Your EC2 test instances may have been in a subnet that uses the main route table (where the peering route exists), while the Databricks cluster nodes land in subnets with a different route table that lacks the peering route.


CAUSE #3: DNS RESOLUTION NOT ENABLED ON THE PEERING CONNECTION

If you are connecting to your SQL Server by hostname (not IP), you need DNS resolution enabled on the VPC peering connection.

How to verify:
1. Go to VPC Dashboard > Peering Connections
2. Select your peering connection
3. Go to Actions > Edit DNS Settings
4. Ensure "Allow DNS resolution from the remote VPC" is enabled on both sides

You can test DNS resolution from a Databricks notebook:

%sh host <your-sql-server-hostname>

If the hostname doesn't resolve, this is your problem.

Docs (Step 4): https://docs.databricks.com/en/security/network/classic/vpc-peering.html


CAUSE #4: SECURE CLUSTER CONNECTIVITY (SCC) BEHAVIOR

All new Databricks workspaces use Secure Cluster Connectivity by default, meaning cluster nodes have no public IP addresses. All outbound traffic goes through a NAT gateway. Verify that the NAT subnet's route table also has the correct peering route.

Docs: https://docs.databricks.com/en/security/network/classic/secure-cluster-connectivity.html


QUICK DIAGNOSTIC STEPS

Run these from a Databricks notebook to pinpoint the issue:

# Test DNS resolution
%sh host <sql-server-hostname>

# Test TCP connectivity (port 1433 for SQL Server)
%sh nc -zv <sql-server-hostname-or-ip> 1433

# Check the route table from the node's perspective
%sh ip route

If "nc" times out but "host" resolves correctly, the problem is routing or security groups. If "host" fails, the problem is DNS.


SUMMARY CHECKLIST

- Security Group (SQL Server side): Inbound rule allows port 1433 from the Databricks Unmanaged SG ID
- Security Group (Databricks side): The Unmanaged SG allows outbound to the SQL Server VPC CIDR (should be allowed by default)
- Route Table (Databricks VPC): Peering route exists in the route table(s) actually associated with the cluster subnets -- not just the main route table
- Route Table (SQL Server VPC): Return route to Databricks VPC CIDR via the peering connection
- DNS Resolution: Enabled on the peering connection
- NACLs: Allow traffic in both directions on port 1433 (you mentioned these are OK)

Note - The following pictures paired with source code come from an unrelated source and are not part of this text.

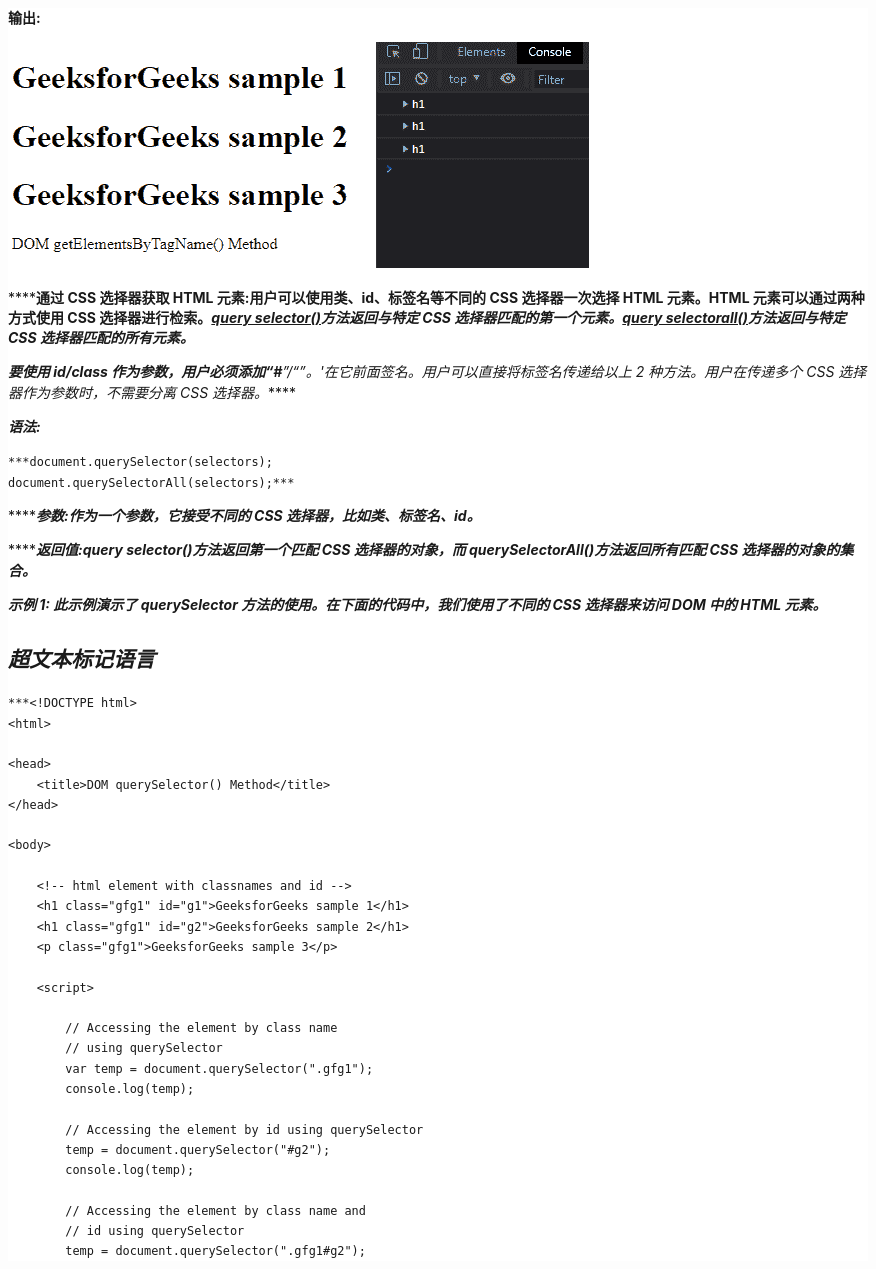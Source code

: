 ******输出:******

****![](img/3acb94909231141eae6258a234d959f8.png)****

******通过 CSS 选择器获取 HTML 元素:**用户可以使用类、id、标签名等不同的 CSS 选择器一次选择 HTML 元素。HTML 元素可以通过两种方式使用 CSS 选择器进行检索。[*query selector()*](https://www.geeksforgeeks.org/html-dom-queryselector-method/)*方法返回与特定 CSS 选择器匹配的第一个元素。[*query selectorall()*](https://www.geeksforgeeks.org/html-dom-queryselectorall-method/)方法返回与特定 CSS 选择器匹配的所有元素。*****

*****要使用 id/class 作为参数，用户必须添加“**#**”/“**”。**'在它前面签名。用户可以直接将标签名传递给以上 2 种方法。用户在传递多个 CSS 选择器作为参数时，不需要分离 CSS 选择器。*****

*******语法:*******

```
***document.querySelector(selectors);
document.querySelectorAll(selectors);***
```

*******参数:**作为一个参数，它接受不同的 CSS 选择器，比如类、标签名、id。*****

*******返回值:**query selector()方法返回第一个匹配 CSS 选择器的对象，而 querySelectorAll()方法返回所有匹配 CSS 选择器的对象的集合。*****

*******示例 1:** 此示例演示了 querySelector 方法的使用。在下面的代码中，我们使用了不同的 CSS 选择器来访问 DOM 中的 HTML 元素。*****

## *****超文本标记语言*****

```
***<!DOCTYPE html>
<html>

<head>
    <title>DOM querySelector() Method</title>
</head>

<body>

    <!-- html element with classnames and id -->
    <h1 class="gfg1" id="g1">GeeksforGeeks sample 1</h1>
    <h1 class="gfg1" id="g2">GeeksforGeeks sample 2</h1>
    <p class="gfg1">GeeksforGeeks sample 3</p>

    <script>

        // Accessing the element by class name 
        // using querySelector
        var temp = document.querySelector(".gfg1");
        console.log(temp);

        // Accessing the element by id using querySelector
        temp = document.querySelector("#g2");
        console.log(temp);

        // Accessing the element by class name and
        // id using querySelector
        temp = document.querySelector(".gfg1#g2");
```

IS THE DATABRICKS-MANAGED VPC A LIMITATION?

No, the Databricks-managed VPC supports VPC peering. The key difference is that you must use the Unmanaged security group (not the Managed one) when configuring access. If you ever need more control (PrivateLink, custom CIDR ranges, egress firewalls), you can consider a customer-managed VPC, but note that you cannot convert an existing workspace -- you would need to create a new one.

Docs: https://docs.databricks.com/en/security/network/classic/customer-managed-vpc.html


DOCUMENTATION REFERENCES

- VPC Peering with Databricks (full guide): https://docs.databricks.com/en/security/network/classic/vpc-peering.html
- Customer-Managed VPC: https://docs.databricks.com/en/security/network/classic/customer-managed-vpc.html
- Secure Cluster Connectivity: https://docs.databricks.com/en/security/network/classic/secure-cluster-connectivity.html

Hope this helps narrow it down! The security group + Unmanaged SG issue is the most common root cause for this exact symptom pattern.

* This reply used an agent system I built to research and draft this response based on the wide set of documentation I have available and previous memory. I personally review the draft for any obvious issues and for monitoring system reliability and update it when I detect any drift, but there is still a small chance that something is inaccurate, especially if you are experimenting with brand new features.

Hey Steve, thanks a lot for the detailed reply.

I was able to find the issue. The networking on AWS was configured correctly, however when I tried connection to the Database from Databricks I was using the Serverless, and I guess Databricks run them on their own infrastructure. However, then I noticed the "Compute" and from Compute I was able to reach my database.